*** SOURCE RECORDS ***
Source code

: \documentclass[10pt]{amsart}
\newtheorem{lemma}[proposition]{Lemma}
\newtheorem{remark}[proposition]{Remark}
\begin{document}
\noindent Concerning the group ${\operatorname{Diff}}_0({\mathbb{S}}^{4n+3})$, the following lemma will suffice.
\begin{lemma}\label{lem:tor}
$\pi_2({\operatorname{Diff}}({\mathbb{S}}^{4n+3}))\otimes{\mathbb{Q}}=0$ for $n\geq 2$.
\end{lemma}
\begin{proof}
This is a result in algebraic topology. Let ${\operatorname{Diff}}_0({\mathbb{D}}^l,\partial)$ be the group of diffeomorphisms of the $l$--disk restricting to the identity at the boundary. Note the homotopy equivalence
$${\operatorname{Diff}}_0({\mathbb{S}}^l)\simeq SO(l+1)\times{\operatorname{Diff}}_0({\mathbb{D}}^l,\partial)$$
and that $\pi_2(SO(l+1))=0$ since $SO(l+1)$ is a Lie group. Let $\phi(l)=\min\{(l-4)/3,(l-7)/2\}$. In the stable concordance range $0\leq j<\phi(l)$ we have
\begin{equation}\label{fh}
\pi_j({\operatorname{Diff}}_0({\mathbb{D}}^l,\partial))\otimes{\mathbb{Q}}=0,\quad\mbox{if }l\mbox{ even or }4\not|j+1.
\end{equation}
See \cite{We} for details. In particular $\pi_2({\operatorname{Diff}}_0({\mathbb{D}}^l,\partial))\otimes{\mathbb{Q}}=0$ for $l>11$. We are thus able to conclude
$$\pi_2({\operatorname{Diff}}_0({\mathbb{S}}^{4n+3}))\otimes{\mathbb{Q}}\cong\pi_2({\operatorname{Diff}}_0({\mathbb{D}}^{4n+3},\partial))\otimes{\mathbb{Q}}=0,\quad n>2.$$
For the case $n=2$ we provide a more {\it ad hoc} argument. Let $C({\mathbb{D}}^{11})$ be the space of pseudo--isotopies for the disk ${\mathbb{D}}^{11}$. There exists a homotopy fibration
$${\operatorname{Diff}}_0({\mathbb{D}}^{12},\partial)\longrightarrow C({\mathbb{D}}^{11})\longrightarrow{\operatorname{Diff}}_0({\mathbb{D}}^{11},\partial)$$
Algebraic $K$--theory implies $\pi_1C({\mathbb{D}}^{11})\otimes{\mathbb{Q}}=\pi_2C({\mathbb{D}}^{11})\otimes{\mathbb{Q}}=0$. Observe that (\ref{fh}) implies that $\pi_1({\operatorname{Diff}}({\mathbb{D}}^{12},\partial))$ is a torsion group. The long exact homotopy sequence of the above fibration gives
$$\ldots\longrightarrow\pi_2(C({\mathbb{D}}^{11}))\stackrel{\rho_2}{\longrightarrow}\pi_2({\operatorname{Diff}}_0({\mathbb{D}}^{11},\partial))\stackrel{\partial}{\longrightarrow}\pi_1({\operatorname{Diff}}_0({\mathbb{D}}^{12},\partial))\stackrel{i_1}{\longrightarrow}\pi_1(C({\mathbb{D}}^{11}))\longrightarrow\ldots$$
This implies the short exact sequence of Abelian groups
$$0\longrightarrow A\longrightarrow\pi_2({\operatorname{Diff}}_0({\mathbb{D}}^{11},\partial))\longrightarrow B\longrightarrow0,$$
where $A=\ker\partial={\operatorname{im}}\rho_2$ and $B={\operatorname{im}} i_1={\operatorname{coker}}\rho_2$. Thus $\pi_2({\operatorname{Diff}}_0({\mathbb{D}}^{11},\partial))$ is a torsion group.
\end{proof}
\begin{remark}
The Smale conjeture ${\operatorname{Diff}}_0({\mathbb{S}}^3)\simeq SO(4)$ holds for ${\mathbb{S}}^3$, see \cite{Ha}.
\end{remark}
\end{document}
***
WHAT IS REQUIRED:
Print the records above verbatim from their first line to the line containing "For the case", both included, and stop there.

SOLVED EXERCISE:
Source code

: \documentclass[10pt]{amsart}
\newtheorem{lemma}[proposition]{Lemma}
\newtheorem{remark}[proposition]{Remark}
\begin{document}
\noindent Concerning the group ${\operatorname{Diff}}_0({\mathbb{S}}^{4n+3})$, the following lemma will suffice.
\begin{lemma}\label{lem:tor}
$\pi_2({\operatorname{Diff}}({\mathbb{S}}^{4n+3}))\otimes{\mathbb{Q}}=0$ for $n\geq 2$.
\end{lemma}
\begin{proof}
This is a result in algebraic topology. Let ${\operatorname{Diff}}_0({\mathbb{D}}^l,\partial)$ be the group of diffeomorphisms of the $l$--disk restricting to the identity at the boundary. Note the homotopy equivalence
$${\operatorname{Diff}}_0({\mathbb{S}}^l)\simeq SO(l+1)\times{\operatorname{Diff}}_0({\mathbb{D}}^l,\partial)$$
and that $\pi_2(SO(l+1))=0$ since $SO(l+1)$ is a Lie group. Let $\phi(l)=\min\{(l-4)/3,(l-7)/2\}$. In the stable concordance range $0\leq j<\phi(l)$ we have
\begin{equation}\label{fh}
\pi_j({\operatorname{Diff}}_0({\mathbb{D}}^l,\partial))\otimes{\mathbb{Q}}=0,\quad\mbox{if }l\mbox{ even or }4\not|j+1.
\end{equation}
See \cite{We} for details. In particular $\pi_2({\operatorname{Diff}}_0({\mathbb{D}}^l,\partial))\otimes{\mathbb{Q}}=0$ for $l>11$. We are thus able to conclude
$$\pi_2({\operatorname{Diff}}_0({\mathbb{S}}^{4n+3}))\otimes{\mathbb{Q}}\cong\pi_2({\operatorname{Diff}}_0({\mathbb{D}}^{4n+3},\partial))\otimes{\mathbb{Q}}=0,\quad n>2.$$
For the case $n=2$ we provide a more {\it ad hoc} argument. Let $C({\mathbb{D}}^{11})$ be the space of pseudo--isotopies for the disk ${\mathbb{D}}^{11}$. There exists a homotopy fibration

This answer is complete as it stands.